** Opening STUDY MATERIAL block **
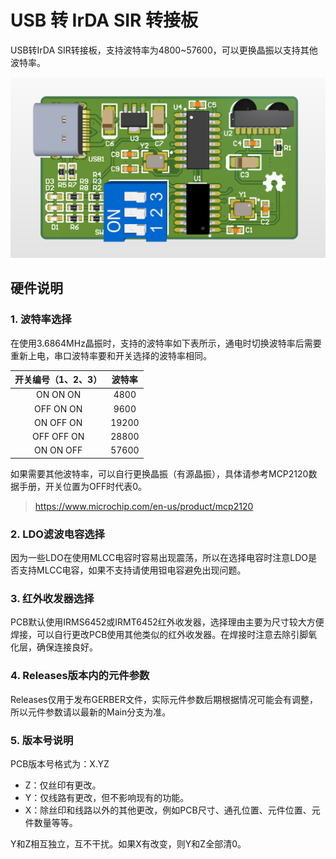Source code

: # USB 转 IrDA SIR 转接板

USB转IrDA SIR转接板，支持波特率为4800~57600，可以更换晶振以支持其他波特率。

![正面](https://raw.githubusercontent.com/izilzty/USB_to_IrDA/main/Image/front.png "正面")

## 硬件说明

### 1. 波特率选择

在使用3.6864MHz晶振时，支持的波特率如下表所示，通电时切换波特率后需要重新上电，串口波特率要和开关选择的波特率相同。

| 开关编号（1、2、3） | 波特率 |
| :-: | :-: |
| ON ON ON | 4800 |
| OFF ON ON | 9600 |
| ON OFF ON | 19200 |
| OFF OFF ON | 28800 |
| ON ON OFF | 57600 |

如果需要其他波特率，可以自行更换晶振（有源晶振），具体请参考MCP2120数据手册，开关位置为OFF时代表0。

> https://www.microchip.com/en-us/product/mcp2120


### 2. LDO滤波电容选择

因为一些LDO在使用MLCC电容时容易出现震荡，所以在选择电容时注意LDO是否支持MLCC电容，如果不支持请使用钽电容避免出现问题。

### 3. 红外收发器选择

PCB默认使用IRMS6452或IRMT6452红外收发器，选择理由主要为尺寸较大方便焊接，可以自行更改PCB使用其他类似的红外收发器。在焊接时注意去除引脚氧化层，确保连接良好。

### 4. Releases版本内的元件参数

Releases仅用于发布GERBER文件，实际元件参数后期根据情况可能会有调整，所以元件参数请以最新的Main分支为准。

### 5. 版本号说明
PCB版本号格式为：X.YZ
* Z：仅丝印有更改。
* Y：仅线路有更改，但不影响现有的功能。
* X：除丝印和线路以外的其他更改，例如PCB尺寸、通孔位置、元件位置、元件数量等等。

Y和Z相互独立，互不干扰。如果X有改变，则Y和Z全部清0。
** Closing STUDY MATERIAL block **
## PROBLEM TO SOLVE
Nothing but the lines from the one holding "### 4. Releases版本内的元件参数" through the end of the listing above should appear, each exactly as given.

## YOUR RESPONSE
### 4. Releases版本内的元件参数

Releases仅用于发布GERBER文件，实际元件参数后期根据情况可能会有调整，所以元件参数请以最新的Main分支为准。

### 5. 版本号说明
PCB版本号格式为：X.YZ
* Z：仅丝印有更改。
* Y：仅线路有更改，但不影响现有的功能。
* X：除丝印和线路以外的其他更改，例如PCB尺寸、通孔位置、元件位置、元件数量等等。

Y和Z相互独立，互不干扰。如果X有改变，则Y和Z全部清0。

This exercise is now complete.